The ex-SAS soldier was dumped from the standby reserves last week after he refused to comply with an ADF request to remove photographs of him in military uniform from political signage.
It was also reported the ADF was considering asking the next government to change the law to prohibit election campaign material containing military uniforms.
Days later it was revealed he breached parliamentary rules by failing to declare his Mandurah home in the registration of member’s interests within the required four-week timeframe.
Mr Hastie and his wife Ruth bought the home in March but did not attempt to declare the property until May, after parliament had already dissolved, which meant the register could not be updated.
He said he had done everything ‘by the book’ but agreed he needed to be timelier.
“The ruling is 28 working days and we got it on working day 37,” he said.
“It was in between working away from home for six weeks out of 10 and doing a removal for the second time in eight months.
“I take that on the chin – my admin needs to be tighter.”
Mr Hastie was more defiant in his decision not to remove photographs of him in military uniform from his political signage, saying the ADF had no authority over him.
“The fact of the matter is that I resigned from the full-time army last year in August in order to run for the by-election,” he said.
“My transfer was direct to the standby reserves so I never was a reservist and I wasn’t really dumped – it was a bit of a media beat up.
“The standby reserves is just a database of ex-serving members so I wasn’t assigned to a unit, I didn’t parade, I don’t have a uniform and I have no responsibilities whatsoever.
“Defence attempted to exert authority through that mechanism and as a member of the House of Representatives I don’t take orders from the military.”

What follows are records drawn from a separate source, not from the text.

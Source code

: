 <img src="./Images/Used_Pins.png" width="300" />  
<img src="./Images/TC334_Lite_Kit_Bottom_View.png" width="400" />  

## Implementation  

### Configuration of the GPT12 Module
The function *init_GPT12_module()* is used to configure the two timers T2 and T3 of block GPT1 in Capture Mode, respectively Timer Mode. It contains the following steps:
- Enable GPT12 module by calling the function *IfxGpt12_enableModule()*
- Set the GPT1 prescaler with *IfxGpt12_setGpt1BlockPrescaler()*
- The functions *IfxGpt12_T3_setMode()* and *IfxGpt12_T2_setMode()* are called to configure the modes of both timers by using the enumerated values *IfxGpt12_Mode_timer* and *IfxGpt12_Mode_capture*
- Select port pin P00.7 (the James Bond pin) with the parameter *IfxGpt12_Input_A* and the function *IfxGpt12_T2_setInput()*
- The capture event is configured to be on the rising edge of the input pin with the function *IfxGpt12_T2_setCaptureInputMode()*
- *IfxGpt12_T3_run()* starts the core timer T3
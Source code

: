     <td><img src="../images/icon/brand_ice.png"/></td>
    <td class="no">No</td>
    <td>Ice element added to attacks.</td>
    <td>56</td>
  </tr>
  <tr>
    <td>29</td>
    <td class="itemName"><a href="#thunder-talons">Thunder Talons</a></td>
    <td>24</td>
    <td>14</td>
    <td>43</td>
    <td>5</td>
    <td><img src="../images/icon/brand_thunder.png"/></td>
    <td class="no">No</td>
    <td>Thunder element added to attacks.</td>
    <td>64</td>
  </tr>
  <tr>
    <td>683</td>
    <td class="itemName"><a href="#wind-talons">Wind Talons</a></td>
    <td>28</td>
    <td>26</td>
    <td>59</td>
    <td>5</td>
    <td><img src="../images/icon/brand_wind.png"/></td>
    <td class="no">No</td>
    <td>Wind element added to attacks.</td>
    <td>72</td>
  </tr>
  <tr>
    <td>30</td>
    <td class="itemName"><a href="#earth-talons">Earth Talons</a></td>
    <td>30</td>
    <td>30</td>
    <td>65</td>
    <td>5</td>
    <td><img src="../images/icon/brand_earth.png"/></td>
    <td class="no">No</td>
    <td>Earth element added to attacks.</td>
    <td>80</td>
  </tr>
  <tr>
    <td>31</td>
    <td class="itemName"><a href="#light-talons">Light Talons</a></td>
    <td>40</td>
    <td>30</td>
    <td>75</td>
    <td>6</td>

Mr Hastie said he only received positive reactions from constituents.
“I was with (Assistant Treasurer) Kelly O’Dwyer in Mandurah last week and I had little old ladies come up and say good on you mate and I’ve had people stop at train stations and shake my hand saying good on you,” he said.
He said any attempt by the ADF to ask the government to prohibit military uniforms featuring in campaign material would be ‘silly’.